K-Bike Speedo Calibration
By: Frans Schrauwen
Early this summer the speedo of my '88 K100RS developed intermittent malfunctioning. Moisture is often visible in my speedo, though it has the Gore-Tex® vents at the back. I disassembled the unit (as described by Tom Coradeschi) and cleaned the contacts where the speedo plugs into the printed circuit board. This worked.
I used the opportunity to calibrate the speedo/odometer. The trick I used is based on the initial idea of Jack Hawley.
Needed: tools to remove and open speedo unit, elec. soldering iron.
- Measure the distance of several rev of the rear wheel to find the rolling distance. I loaded the bike with my own weight and found 2.03 m/rev (6.66 ft/rev).
- Connect an electric soldering iron to the mains (230 V AC & 50 Hz in Europe).
- Switch on ignition.
- Hold the soldering iron close to the rear drive speedo pick up (don't touch!). 1 cm or 1/2 inch should be sufficient.

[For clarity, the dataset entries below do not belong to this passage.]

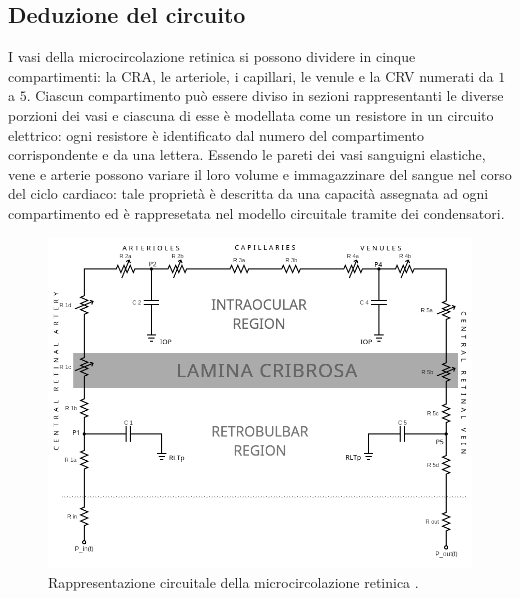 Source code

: \documentclass{article}
\begin{document}
\subsection{Deduzione del circuito}
I vasi della microcircolazione retinica si possono dividere in cinque compartimenti: la CRA, le arteriole, i capillari, le venule e la CRV numerati da $1$ a $5$.
Ciascun compartimento può essere diviso in sezioni rappresentanti le diverse porzioni dei vasi e ciascuna di esse è modellata come un resistore in un circuito elettrico: ogni resistore è identificato dal numero del compartimento corrispondente e da una lettera.
Essendo le pareti dei vasi sanguigni elastiche, vene e arterie possono variare il loro volume e immagazzinare del sangue nel corso del ciclo cardiaco: tale proprietà è descritta da una capacità assegnata ad ogni compartimento ed è rappresetata nel modello circuitale tramite dei condensatori.

\begin{figure}[h]
\begin{center}
\includegraphics[width=1.0\textwidth]{Pictures/circuit1.png}
\caption{Rappresentazione circuitale della microcircolazione retinica \cite{art1}.}
\label{circuito}
\end{center}
\end{figure}
\end{document}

- See the miracle happen. My speedo indicated rocksteady 67 km/h (41.6 MPH).
The rear drive sensor picks up the oscillating magnetic field of the soldering iron heating coil. It also works with a small household transformer or relay coil.

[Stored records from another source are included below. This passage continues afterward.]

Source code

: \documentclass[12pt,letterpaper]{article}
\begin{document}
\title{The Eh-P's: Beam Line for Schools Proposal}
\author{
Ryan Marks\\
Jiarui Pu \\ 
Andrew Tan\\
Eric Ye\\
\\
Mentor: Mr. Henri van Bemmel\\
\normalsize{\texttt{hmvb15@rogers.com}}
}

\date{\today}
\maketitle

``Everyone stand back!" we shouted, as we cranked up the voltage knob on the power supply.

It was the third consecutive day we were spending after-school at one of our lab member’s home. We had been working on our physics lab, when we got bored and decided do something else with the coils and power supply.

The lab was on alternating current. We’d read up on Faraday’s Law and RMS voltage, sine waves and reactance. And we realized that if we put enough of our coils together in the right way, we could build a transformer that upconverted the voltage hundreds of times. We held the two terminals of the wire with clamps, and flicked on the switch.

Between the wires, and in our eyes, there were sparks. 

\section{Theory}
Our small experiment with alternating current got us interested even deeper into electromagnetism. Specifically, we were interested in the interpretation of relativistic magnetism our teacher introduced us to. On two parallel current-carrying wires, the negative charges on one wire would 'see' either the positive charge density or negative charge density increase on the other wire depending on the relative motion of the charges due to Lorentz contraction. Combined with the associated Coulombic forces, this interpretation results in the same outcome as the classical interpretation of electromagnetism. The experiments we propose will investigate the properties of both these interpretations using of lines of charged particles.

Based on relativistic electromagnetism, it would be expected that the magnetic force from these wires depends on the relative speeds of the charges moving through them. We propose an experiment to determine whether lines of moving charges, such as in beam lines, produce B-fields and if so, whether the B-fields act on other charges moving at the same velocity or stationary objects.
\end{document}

- The speedometer rotor in the rear drive has 6 teeth. With 50 Hz AC line frequency and 2.03 m rolling distance of the rear wheel this would give 60.9 km/h (37.8 MPH). My speedo did indicate almost 10 % too high!
- With the 50 Hz signal feed to the speedo pick-up, I measured the time to cover 1 km (0.621 mi) on the odometer. This was 59.4 sec, which corresponds to
60.6 km/h (37.7 MPH). The odometer is surprisingly accurate!

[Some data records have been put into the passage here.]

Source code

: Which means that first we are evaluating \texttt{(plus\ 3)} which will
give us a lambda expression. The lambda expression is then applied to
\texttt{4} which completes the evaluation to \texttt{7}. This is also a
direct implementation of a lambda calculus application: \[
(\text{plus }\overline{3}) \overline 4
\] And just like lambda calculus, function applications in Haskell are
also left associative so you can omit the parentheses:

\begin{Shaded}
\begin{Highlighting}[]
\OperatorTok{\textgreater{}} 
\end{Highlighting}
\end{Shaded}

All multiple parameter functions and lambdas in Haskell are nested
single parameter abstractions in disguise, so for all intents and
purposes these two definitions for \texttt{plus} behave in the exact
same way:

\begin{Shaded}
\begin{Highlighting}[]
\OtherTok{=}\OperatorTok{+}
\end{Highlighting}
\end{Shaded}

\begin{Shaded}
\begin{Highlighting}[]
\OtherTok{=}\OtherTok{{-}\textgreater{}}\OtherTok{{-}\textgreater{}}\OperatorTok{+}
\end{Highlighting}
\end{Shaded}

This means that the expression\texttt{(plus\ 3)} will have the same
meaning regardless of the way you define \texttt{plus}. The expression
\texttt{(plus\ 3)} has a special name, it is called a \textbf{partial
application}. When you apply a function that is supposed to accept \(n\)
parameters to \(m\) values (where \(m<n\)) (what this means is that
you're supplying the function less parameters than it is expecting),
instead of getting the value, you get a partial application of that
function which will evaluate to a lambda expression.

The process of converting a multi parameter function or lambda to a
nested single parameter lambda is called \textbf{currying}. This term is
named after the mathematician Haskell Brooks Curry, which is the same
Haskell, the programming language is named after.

- I calibrated my speedo at approx. 120 km/h, the max speed on Dutch highways. Doubling of the effective frequency can be done by feeding the mains to the soldering iron or coil via a bridge rectifier. Actual calibration by turning the adjustment potentiometer as described by Brian Curry.
- The trick of wireless feeding the mains frequency into the speedo pick up is by far the simplest method to check all components in the line: pick up, wiring, connectors and speedo.